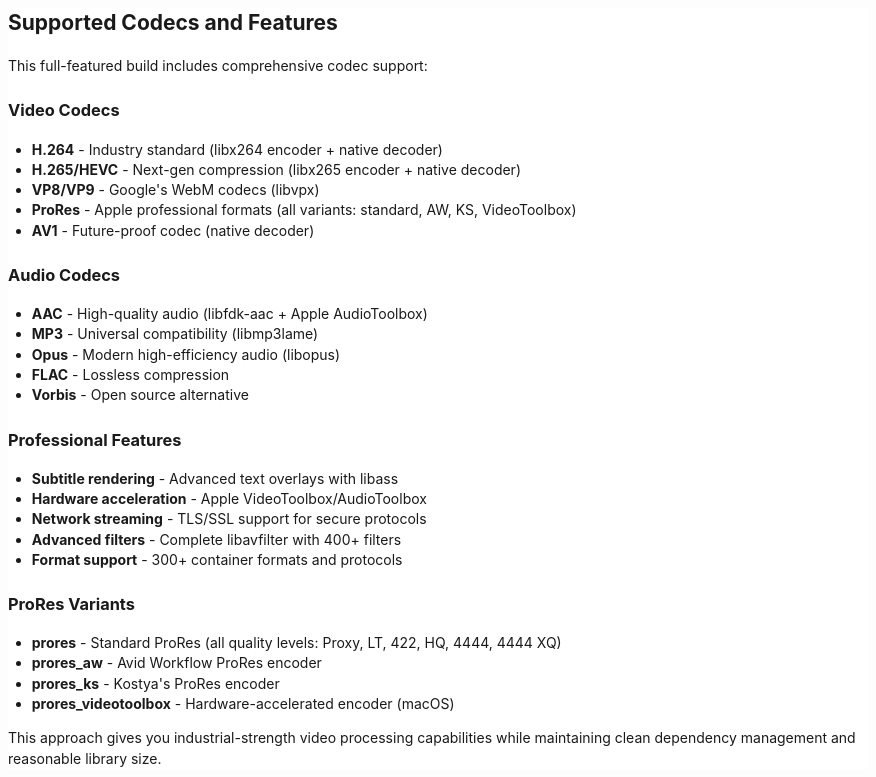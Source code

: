 ## Supported Codecs and Features

This full-featured build includes comprehensive codec support:

### Video Codecs
- **H.264** - Industry standard (libx264 encoder + native decoder)
- **H.265/HEVC** - Next-gen compression (libx265 encoder + native decoder)
- **VP8/VP9** - Google's WebM codecs (libvpx)
- **ProRes** - Apple professional formats (all variants: standard, AW, KS, VideoToolbox)
- **AV1** - Future-proof codec (native decoder)

### Audio Codecs
- **AAC** - High-quality audio (libfdk-aac + Apple AudioToolbox)
- **MP3** - Universal compatibility (libmp3lame)
- **Opus** - Modern high-efficiency audio (libopus)
- **FLAC** - Lossless compression
- **Vorbis** - Open source alternative

### Professional Features
- **Subtitle rendering** - Advanced text overlays with libass
- **Hardware acceleration** - Apple VideoToolbox/AudioToolbox
- **Network streaming** - TLS/SSL support for secure protocols
- **Advanced filters** - Complete libavfilter with 400+ filters
- **Format support** - 300+ container formats and protocols

### ProRes Variants
- **prores** - Standard ProRes (all quality levels: Proxy, LT, 422, HQ, 4444, 4444 XQ)
- **prores_aw** - Avid Workflow ProRes encoder
- **prores_ks** - Kostya's ProRes encoder
- **prores_videotoolbox** - Hardware-accelerated encoder (macOS)

This approach gives you industrial-strength video processing capabilities while maintaining clean dependency management and reasonable library size.
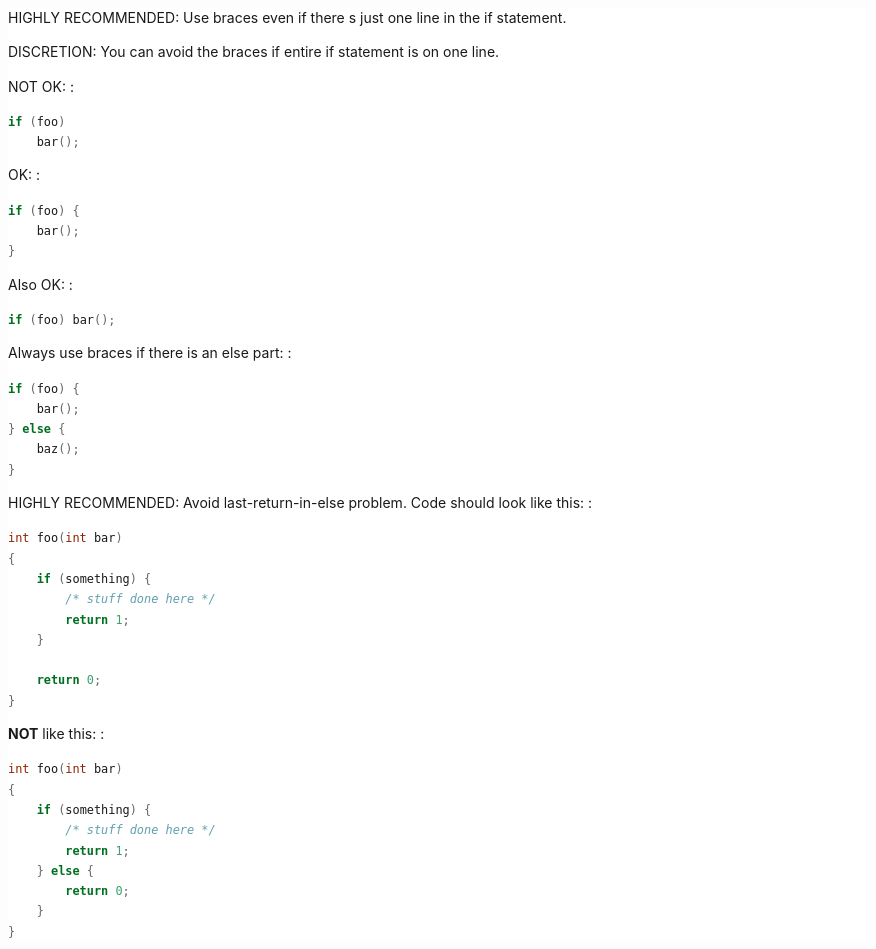 HIGHLY RECOMMENDED: Use braces even if there s just one line in the if statement.

DISCRETION: You can avoid the braces if entire if statement is on one line.

NOT OK: :

```c
if (foo)
    bar();
```

OK: :
```c
if (foo) {
    bar();
}
```

Also OK: :
```c
if (foo) bar();
```

Always use braces if there is an else part: :
```c
if (foo) {
    bar();
} else {
    baz();
}
```

HIGHLY RECOMMENDED: Avoid last-return-in-else problem. Code should look like this: :
```c
int foo(int bar)
{
    if (something) {
        /* stuff done here */
        return 1;
    }

    return 0;
}
```

**NOT** like this: :
```c
int foo(int bar)
{
    if (something) {
        /* stuff done here */
        return 1;
    } else {
        return 0;
    }
}
```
——————————
# Work to complete:
Report only the number of lines in the listing that contain the word "formats".

# Task answer:
2